→ WHAT YOU ARE ASKED TO DO
If a line in the data below contains the word "Original", copy it out.

Saved data entries
........

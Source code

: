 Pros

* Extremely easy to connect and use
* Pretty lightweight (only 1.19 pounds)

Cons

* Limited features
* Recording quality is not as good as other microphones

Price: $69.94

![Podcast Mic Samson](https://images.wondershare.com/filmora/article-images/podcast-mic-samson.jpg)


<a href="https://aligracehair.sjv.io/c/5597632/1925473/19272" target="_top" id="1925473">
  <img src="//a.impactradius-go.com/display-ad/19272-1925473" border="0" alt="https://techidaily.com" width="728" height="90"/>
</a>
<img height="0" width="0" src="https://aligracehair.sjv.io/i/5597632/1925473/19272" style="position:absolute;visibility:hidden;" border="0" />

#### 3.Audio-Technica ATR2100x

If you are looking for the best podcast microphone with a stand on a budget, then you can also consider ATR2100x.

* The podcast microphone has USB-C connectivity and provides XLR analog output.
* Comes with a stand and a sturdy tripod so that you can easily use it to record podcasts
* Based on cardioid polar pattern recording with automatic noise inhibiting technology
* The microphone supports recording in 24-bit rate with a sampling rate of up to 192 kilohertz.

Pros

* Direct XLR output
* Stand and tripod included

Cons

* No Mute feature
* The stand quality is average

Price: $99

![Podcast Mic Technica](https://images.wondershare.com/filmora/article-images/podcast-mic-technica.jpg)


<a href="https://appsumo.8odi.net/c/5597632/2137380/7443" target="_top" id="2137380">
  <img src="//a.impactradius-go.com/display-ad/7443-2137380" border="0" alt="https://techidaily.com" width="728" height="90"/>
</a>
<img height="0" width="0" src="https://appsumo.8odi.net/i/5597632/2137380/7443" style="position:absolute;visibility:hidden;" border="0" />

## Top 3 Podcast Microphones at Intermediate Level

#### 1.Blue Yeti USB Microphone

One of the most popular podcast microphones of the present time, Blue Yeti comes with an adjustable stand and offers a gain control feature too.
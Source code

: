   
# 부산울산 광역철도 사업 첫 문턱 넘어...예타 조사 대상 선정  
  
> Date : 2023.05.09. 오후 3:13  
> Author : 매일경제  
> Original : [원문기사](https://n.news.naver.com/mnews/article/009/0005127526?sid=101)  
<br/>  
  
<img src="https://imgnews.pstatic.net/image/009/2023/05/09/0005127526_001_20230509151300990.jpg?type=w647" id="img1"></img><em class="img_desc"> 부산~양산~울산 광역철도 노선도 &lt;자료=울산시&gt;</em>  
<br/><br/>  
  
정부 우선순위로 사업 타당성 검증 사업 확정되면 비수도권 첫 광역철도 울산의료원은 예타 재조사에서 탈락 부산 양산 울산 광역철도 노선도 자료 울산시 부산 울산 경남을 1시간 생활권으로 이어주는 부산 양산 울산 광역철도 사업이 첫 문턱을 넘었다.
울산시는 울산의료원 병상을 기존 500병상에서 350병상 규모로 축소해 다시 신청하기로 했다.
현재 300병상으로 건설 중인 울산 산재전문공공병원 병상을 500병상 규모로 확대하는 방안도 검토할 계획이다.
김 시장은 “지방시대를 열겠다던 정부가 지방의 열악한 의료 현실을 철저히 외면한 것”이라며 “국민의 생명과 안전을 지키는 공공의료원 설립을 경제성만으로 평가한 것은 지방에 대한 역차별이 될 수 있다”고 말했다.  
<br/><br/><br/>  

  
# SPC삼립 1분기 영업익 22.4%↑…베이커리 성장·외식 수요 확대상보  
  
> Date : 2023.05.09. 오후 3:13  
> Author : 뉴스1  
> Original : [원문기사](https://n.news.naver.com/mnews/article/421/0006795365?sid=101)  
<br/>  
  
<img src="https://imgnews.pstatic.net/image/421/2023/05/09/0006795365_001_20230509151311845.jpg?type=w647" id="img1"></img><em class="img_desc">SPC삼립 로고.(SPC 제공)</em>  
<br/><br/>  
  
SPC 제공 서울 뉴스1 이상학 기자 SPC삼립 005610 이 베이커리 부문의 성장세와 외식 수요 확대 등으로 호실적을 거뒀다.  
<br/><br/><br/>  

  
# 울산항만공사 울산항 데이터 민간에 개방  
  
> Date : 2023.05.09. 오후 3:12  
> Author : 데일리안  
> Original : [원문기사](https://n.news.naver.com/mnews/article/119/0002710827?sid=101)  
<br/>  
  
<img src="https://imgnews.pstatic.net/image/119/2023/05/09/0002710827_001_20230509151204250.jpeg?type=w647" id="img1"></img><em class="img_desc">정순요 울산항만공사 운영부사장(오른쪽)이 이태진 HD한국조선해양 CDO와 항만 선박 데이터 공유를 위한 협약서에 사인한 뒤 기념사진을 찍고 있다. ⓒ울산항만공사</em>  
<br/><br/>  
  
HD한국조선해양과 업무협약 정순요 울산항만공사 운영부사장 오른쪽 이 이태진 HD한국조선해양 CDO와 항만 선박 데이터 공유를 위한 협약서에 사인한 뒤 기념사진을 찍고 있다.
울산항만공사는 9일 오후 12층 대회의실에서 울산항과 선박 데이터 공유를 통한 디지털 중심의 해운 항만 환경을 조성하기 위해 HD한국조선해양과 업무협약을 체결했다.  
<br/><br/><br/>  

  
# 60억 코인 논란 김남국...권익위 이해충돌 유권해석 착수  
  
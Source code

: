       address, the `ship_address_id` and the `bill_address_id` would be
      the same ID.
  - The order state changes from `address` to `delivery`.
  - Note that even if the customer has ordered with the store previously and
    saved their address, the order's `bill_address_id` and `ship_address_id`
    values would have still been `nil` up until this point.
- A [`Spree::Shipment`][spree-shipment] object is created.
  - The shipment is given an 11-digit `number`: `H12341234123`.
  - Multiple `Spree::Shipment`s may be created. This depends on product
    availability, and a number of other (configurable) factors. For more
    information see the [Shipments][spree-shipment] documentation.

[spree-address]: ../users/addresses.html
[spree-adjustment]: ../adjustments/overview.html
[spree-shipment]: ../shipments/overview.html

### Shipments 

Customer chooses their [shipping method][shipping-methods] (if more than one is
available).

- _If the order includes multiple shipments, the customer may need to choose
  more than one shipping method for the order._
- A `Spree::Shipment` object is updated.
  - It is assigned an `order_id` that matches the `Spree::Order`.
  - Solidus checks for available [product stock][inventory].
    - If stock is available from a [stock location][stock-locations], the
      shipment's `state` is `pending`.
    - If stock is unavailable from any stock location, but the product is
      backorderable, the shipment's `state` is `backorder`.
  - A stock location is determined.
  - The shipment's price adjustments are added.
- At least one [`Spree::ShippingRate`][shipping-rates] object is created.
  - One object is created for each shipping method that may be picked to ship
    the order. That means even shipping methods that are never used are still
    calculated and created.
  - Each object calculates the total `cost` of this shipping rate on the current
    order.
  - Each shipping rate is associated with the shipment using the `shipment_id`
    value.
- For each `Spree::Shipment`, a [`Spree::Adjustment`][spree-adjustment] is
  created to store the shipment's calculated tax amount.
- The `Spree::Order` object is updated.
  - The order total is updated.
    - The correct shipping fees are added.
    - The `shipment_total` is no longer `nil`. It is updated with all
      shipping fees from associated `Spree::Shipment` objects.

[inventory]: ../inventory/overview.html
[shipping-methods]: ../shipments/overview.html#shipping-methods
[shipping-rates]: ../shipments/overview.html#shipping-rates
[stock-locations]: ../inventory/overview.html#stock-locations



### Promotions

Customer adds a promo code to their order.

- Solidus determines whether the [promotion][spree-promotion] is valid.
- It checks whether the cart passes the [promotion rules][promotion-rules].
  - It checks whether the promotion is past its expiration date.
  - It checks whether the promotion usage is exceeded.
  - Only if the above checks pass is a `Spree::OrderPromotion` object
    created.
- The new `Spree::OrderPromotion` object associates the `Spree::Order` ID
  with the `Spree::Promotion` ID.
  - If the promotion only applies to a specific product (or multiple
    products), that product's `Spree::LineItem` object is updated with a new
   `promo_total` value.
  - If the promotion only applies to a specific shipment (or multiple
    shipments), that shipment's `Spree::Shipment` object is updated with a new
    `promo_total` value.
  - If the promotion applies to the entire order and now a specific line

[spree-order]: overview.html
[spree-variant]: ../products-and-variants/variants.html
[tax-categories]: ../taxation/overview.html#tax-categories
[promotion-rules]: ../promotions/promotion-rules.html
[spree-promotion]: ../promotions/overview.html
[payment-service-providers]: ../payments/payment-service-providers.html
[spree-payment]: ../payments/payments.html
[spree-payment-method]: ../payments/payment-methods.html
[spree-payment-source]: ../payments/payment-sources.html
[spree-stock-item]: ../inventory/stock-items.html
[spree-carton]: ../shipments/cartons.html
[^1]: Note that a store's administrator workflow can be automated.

........

→ TASK ANSWER
> Original : [원문기사](https://n.news.naver.com/mnews/article/009/0005127526?sid=101)  
> Original : [원문기사](https://n.news.naver.com/mnews/article/421/0006795365?sid=101)  
> Original : [원문기사](https://n.news.naver.com/mnews/article/119/0002710827?sid=101)  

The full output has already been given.